Many of these deaths may be preventable, said Adrienne Griffen, who has a master’s degree in public policy and is executive director of the Maternal Mental Health Leadership Alliance.
Griffen discussed these findings and ways health care providers may be able to help at the 2021 virtual meeting of the American College of Obstetricians and Gynecologists.
Women “visit a health care provider an average of 25 times during a healthy pregnancy and first year of baby’s life,” she said. “Obstetric and primary care providers who serve pregnant and postpartum women are uniquely positioned to intervene effectively to screen and assess women for mental health disorders.”
To that end, doctors and other health care professionals should discuss mental health “early and often,” Griffen said.
“Asking about mental health issues and suicide will not cause women to think these thoughts,” she said.
“We cannot wait for women to raise their hand and ask for help because by the time they do that, they needed help many weeks ago.”
Obstetric providers can explain to patients that they will check on their mental health every visit, just as they do with their weight and blood pressure, Griffen said.
For example, a doctor might tell a patient: “Your mental health is just as important as your physical health, and anxiety and depression are the most common complications of pregnancy and childbirth,”
Griffen suggested. “Every time I see you, I’m going to ask you how you are doing, and we’ll do a formal screening assessment periodically over the course of the pregnancy. … Your job is to answer us honestly so that we can connect you with resources as soon as possible to minimize the impact on you and your baby.”
Although the OB-GYN should introduce this topic, a nurse, lactation consultant, or social worker may conduct screenings and help patients who are experiencing distress, she said.
During the past decade, several medical associations issued new guidance around screening new mothers for anxiety and depression.
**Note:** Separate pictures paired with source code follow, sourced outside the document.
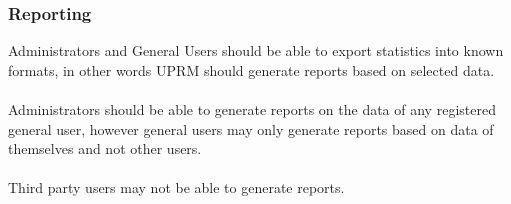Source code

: \subsubsection{Reporting}
Administrators and General Users should be able to export statistics into known formats, in other words UPRM should generate reports based on selected data.\\ \\
Administrators should be able to generate reports on the data of any registered general user, however general users may only generate reports based on data of themselves and not other users.\\ \\
Third party users may not be able to generate reports.

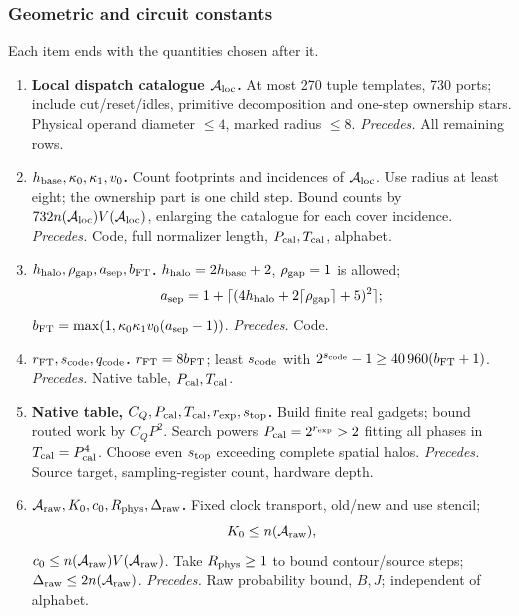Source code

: \subsubsection{Geometric and circuit constants}\label{f4:order-a}
Each item ends with the quantities chosen after it.
\begin{enumerate}[label=\arabic*.,leftmargin=2em]
\item \textbf{\boldmath Local dispatch catalogue \(\mathcal A_{\rm loc}\).} At most 270 tuple templates,
730 ports; include cut/reset/idles, primitive decomposition and one-step
ownership stars. Physical operand diameter \(\le4\), marked radius \(\le8\).
\emph{Precedes.} All remaining rows.

\item \textbf{\boldmath\(h_{\rm base},\kappa_0,\kappa_1,v_0\).} Count footprints and incidences of
\(\mathcal A_{\rm loc}\). Use radius at least eight; the ownership part
is one child step. Bound counts by
\(732n(\mathcal A_{\rm loc})V(\mathcal A_{\rm loc})\), enlarging the
catalogue for each cover incidence.
\emph{Precedes.} Code, full normalizer length,
\(P_{\rm cal},T_{\rm cal}\), alphabet.

\item \textbf{\boldmath\(h_{\rm halo},\rho_{\rm gap},a_{\rm sep},b_{\rm FT}\).} \(h_{\rm halo}=2h_{\rm base}+2\),
\(\rho_{\rm gap}=1\) is allowed;
\[
 a_{\rm sep}=1+\lceil(4h_{\rm halo}+2\lceil\rho_{\rm gap}\rceil+5)^2\rceil;
\]
\(b_{\rm FT}=\max(1,\kappa_0\kappa_1v_0(a_{\rm sep}-1))\).
\emph{Precedes.} Code.

\item \textbf{\boldmath\(r_{\rm FT},s_{\rm code},q_{\rm code}\).}
\(r_{\rm FT}=8b_{\rm FT}\); least \(s_{\rm code}\) with
\(2^{s_{\rm code}}-1\ge40\,960(b_{\rm FT}+1)\).
\emph{Precedes.} Native table, \(P_{\rm cal},T_{\rm cal}\).

\item \textbf{Native table, \boldmath\(C_Q,P_{\rm cal},T_{\rm cal},r_{\rm exp},s_{\rm top}\).} Build finite real
gadgets; bound routed work by \(C_QP^2\). Search powers
\(P_{\rm cal}=2^{r_{\rm exp}}>2\) fitting all phases in \(T_{\rm cal}=P_{\rm cal}^4\). Choose
even \(s_{\rm top}\) exceeding complete spatial halos.
\emph{Precedes.} Source target,
sampling-register count, hardware depth.

\item \textbf{\boldmath\(\mathcal A_{\rm raw},K_0,c_0,R_{\rm phys},\Delta_{\rm raw}\).} Fixed
clock transport, old/new and use stencil; \[
 K_0\le n(\mathcal A_{\rm raw}),
\]
\(c_0\le n(\mathcal A_{\rm raw})V(\mathcal A_{\rm raw})\).
Take \(R_{\rm phys}\ge1\) to bound contour/source steps;
\mbox{\(\Delta_{\rm raw}\le2n(\mathcal A_{\rm raw})\)}.
\emph{Precedes.} Raw probability bound,
\(B,J\); independent of alphabet.


\end{enumerate}
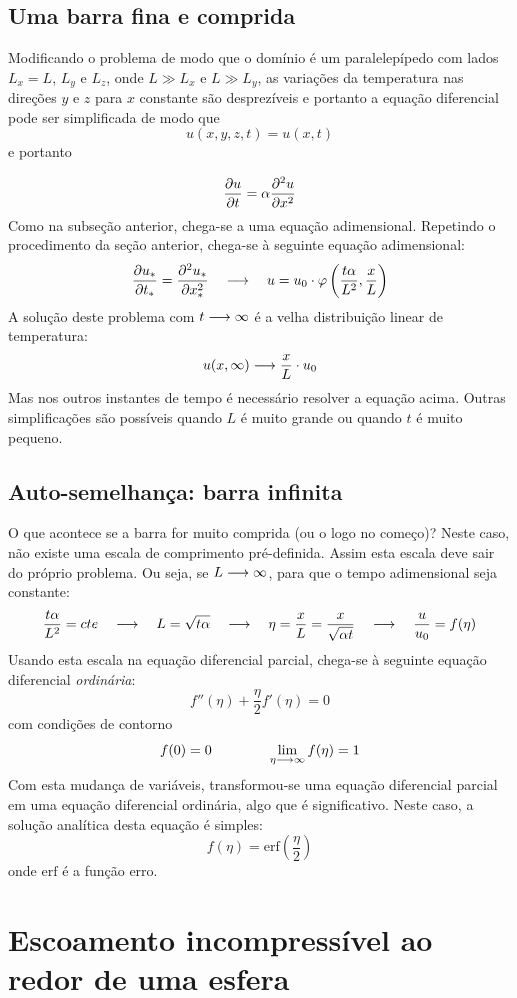 \subsection{Uma barra fina e comprida}

Modificando o problema de modo que o domínio é um paralelepípedo com lados $L_x=L$, $L_y$ e $L_z$, onde $L \gg L_x$ e $L \gg L_y$, as variações da temperatura nas direções $y$ e $z$ para $x$ constante são desprezíveis e portanto a equação diferencial pode ser simplificada de modo que 
\[
u(x, y, z, t) = u(x, t)
\]
e portanto

\[
\frac{\partial u}{\partial t} = \alpha \frac{\partial^2 u}{\partial x^2}
\]
Como na subseção anterior, chega-se a uma equação adimensional. Repetindo o procedimento da seção anterior, chega-se à seguinte equação adimensional:
\[
\frac{\partial u_*}{\partial t_*} = \frac{\partial^2 u_*}{\partial x_*^2} \quad\longrightarrow\quad u = u_0\cdot\varphi\left(\frac{t\alpha}{L^2}, \frac{x}{L}\right)
\]
A solução deste problema com $t\longrightarrow\infty$ é a velha distribuição linear de temperatura:
\[
u(x,\infty) \longrightarrow \frac{x}{L}\cdot u_0
\]
Mas nos outros instantes de tempo é necessário resolver a equação acima. Outras simplificações são possíveis quando $L$ é muito grande ou quando $t$ é muito pequeno.

\subsection{Auto-semelhança: barra infinita}
O que acontece se a barra for muito comprida (ou o logo no começo)? Neste caso, não existe uma escala de comprimento pré-definida. Assim esta escala deve sair do próprio problema. Ou seja, se $L\longrightarrow\infty$, para que o tempo adimensional seja constante:
\[
\frac{t\alpha}{L^2} = cte \quad\longrightarrow\quad L = \sqrt{t\alpha} \quad\longrightarrow\quad \eta = \frac{x}{L} = \frac{x}{\sqrt{\alpha t}} \quad\longrightarrow\quad \frac{u}{u_0} = f(\eta)
\]
Usando esta escala na equação diferencial parcial, chega-se à seguinte equação diferencial \emph{ordinária}:
\[
f''(\eta) + \frac{\eta}{2} f'(\eta) = 0
\]
com condições de contorno
\[
f(0) = 0 \qquad\qquad \lim_{\eta\longrightarrow\infty} f(\eta) = 1
\]
Com esta mudança de variáveis, transformou-se uma equação diferencial parcial em uma equação diferencial ordinária, algo que é significativo. Neste caso, a solução analítica desta equação é simples:
\[
f(\eta) = \mathrm{erf}\left(\frac{\eta}{2}\right)
\]
onde $\mathrm{erf}$ é a função erro.

\section{Escoamento incompressível ao redor de uma esfera}


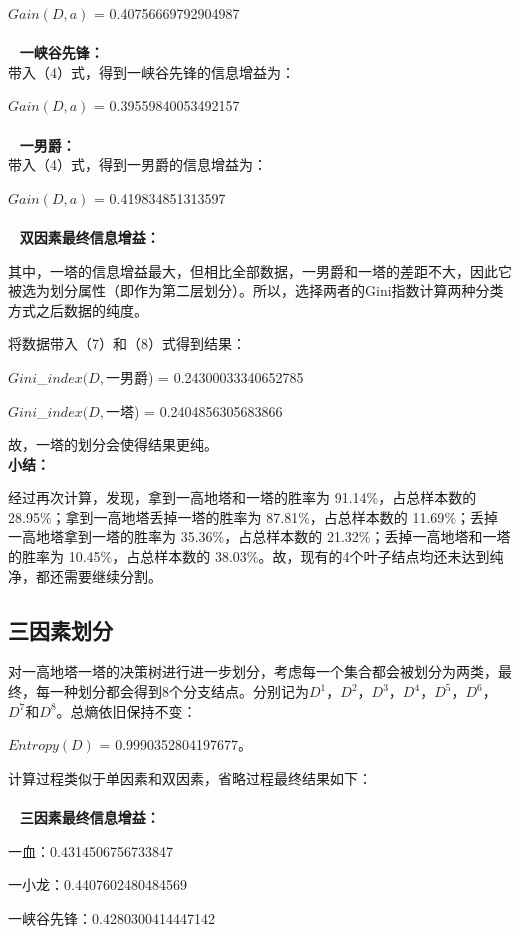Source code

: \documentclass[lang=cn,11pt]{elegantpaper}
\begin{document}
$Gain(D,a)$ = 0.40756669792904987
\\~
\\~
\textbf{一峡谷先锋：}\\
带入（4）式，得到一峡谷先锋的信息增益为：

$Gain(D,a)$ = 0.39559840053492157
\\~
\\~
\textbf{一男爵：}\\
带入（4）式，得到一男爵的信息增益为：

$Gain(D,a)$ = 0.419834851313597
\\~
\\~
\textbf{双因素最终信息增益：}

其中，一塔的信息增益最大，但相比全部数据，一男爵和一塔的差距不大，因此它被选为划分属性（即作为第二层划分）。所以，选择两者的Gini指数计算两种分类方式之后数据的纯度。

将数据带入（7）和（8）式得到结果：

$Gini$\_$index(D,$一男爵) = 0.24300033340652785

$Gini$\_$index(D,$一塔) = 0.2404856305683866

故，一塔的划分会使得结果更纯。\\
\textbf{小结：}

经过再次计算，发现，拿到一高地塔和一塔的胜率为 91.14$ \% $，占总样本数的 28.95$ \% $；拿到一高地塔丢掉一塔的胜率为 87.81$ \% $，占总样本数的 11.69$ \% $；丢掉一高地塔拿到一塔的胜率为 35.36$ \% $，占总样本数的 21.32$ \% $；丢掉一高地塔和一塔的胜率为 10.45$ \% $，占总样本数的 38.03$ \% $。故，现有的4个叶子结点均还未达到纯净，都还需要继续分割。

\subsection{三因素划分}
对一高地塔一塔的决策树进行进一步划分，考虑每一个集合都会被划分为两类，最终，每一种划分都会得到8个分支结点。分别记为$D^1$，$D^2$，$D^3$，$D^4$，$D^5$，$D^6$，$D^7$和$D^8$。总熵依旧保持不变：

$Entropy(D)$  = 0.9990352804197677。

计算过程类似于单因素和双因素，省略过程最终结果如下：
\\~
\\~
\textbf{三因素最终信息增益：}

一血：0.4314506756733847

一小龙：0.4407602480484569

一峡谷先锋：0.4280300414447142
\end{document}
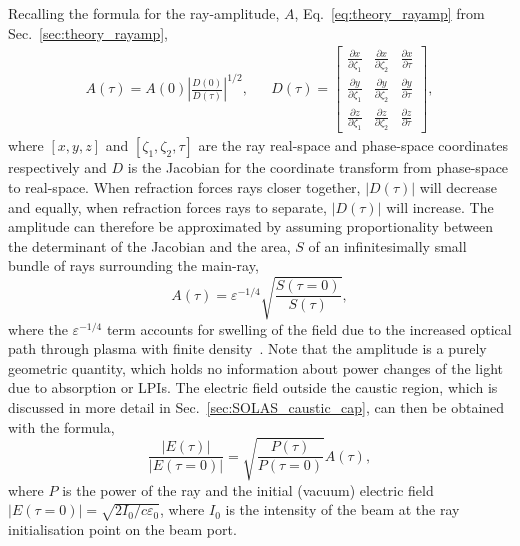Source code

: Recalling the formula for the ray-amplitude, $A$, Eq.~\ref{eq:theory_rayamp} from Sec.~\ref{sec:theory_rayamp},
\begin{align}
    A(\tau) = A(0)\left| \frac{D(0)}{D(\tau)} \right|^{1/2}, &&
    D(\tau) = 
    \begin{bmatrix}
        \frac{\partial x}{\partial \zeta_1} & \frac{\partial x}{\partial \zeta_2} & \frac{\partial x}{\partial \tau} \\
        \frac{\partial y}{\partial \zeta_1} & \frac{\partial y}{\partial \zeta_2} & \frac{\partial y}{\partial \tau} \\
        \frac{\partial z}{\partial \zeta_1} & \frac{\partial z}{\partial \zeta_2} & \frac{\partial z}{\partial \tau}
    \end{bmatrix},
\end{align}
where $[x,y,z]$ and $[\zeta_1,\zeta_2,\tau]$ are the ray real-space and phase-space coordinates respectively and $D$ is the Jacobian for the coordinate transform from phase-space to real-space.
When refraction forces rays closer together, $|D(\tau)|$ will decrease and equally, when refraction forces rays to separate, $|D(\tau)|$ will increase.
The amplitude can therefore be approximated by assuming proportionality between the determinant of the Jacobian and the area, $S$ of an infinitesimally small bundle of rays surrounding the main-ray,
\begin{equation}
    A(\tau) = \varepsilon^{-1/4} \sqrt{\frac{S(\tau=0)}{S(\tau)}},
\end{equation}
where the $\varepsilon^{-1/4}$ term accounts for swelling of the field due to the increased optical path through plasma with finite density~\cite{follett_validation_2022}.
Note that the amplitude is a purely geometric quantity, which holds no information about power changes of the light due to absorption or \ac{LPIs}.
The electric field outside the caustic region, which is discussed in more detail in Sec.~\ref{sec:SOLAS_caustic_cap}, can then be obtained with the formula,
\begin{equation}
    \frac{|E(\tau)|}{|E(\tau=0)|} = \sqrt{\frac{P(\tau)}{P(\tau=0)}}A(\tau),
\end{equation}
where $P$ is the power of the ray and the initial (vacuum) electric field $|E(\tau=0)|=\sqrt{2I_0/c \varepsilon_0}$, where $I_0$ is the intensity of the beam at the ray initialisation point on the beam port.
One recent ACOG committee opinion recommends screening for depression at least once during pregnancy and once after birth, and encourages doctors to initiate medical therapy if possible and provide resources and referrals.
Another committee opinion suggests that doctors should have contact with a patient between 2 and 3 weeks after birth, primarily to assess for mental health
In discussing maternal suicide statistics, Griffen focused on data from Maternal Mortality Review
Committees, which are state-based and include experts from different fields who study all deaths among women within one year after they give birth.
Two other sources of data about maternal mortality – the National Vital Statistics System and the Pregnancy Mortality Surveillance System – do not include information about suicide, which may be a reason this cause of death is not discussed more often, Griffen noted.
Mortality review committees, on the other hand, include information about suicide and self-harm. About half of the states in the United States have these multidisciplinary committees. Members consider a range of clinical and nonclinical data, including reports from social services and police, to try to understand the circumstances of each death.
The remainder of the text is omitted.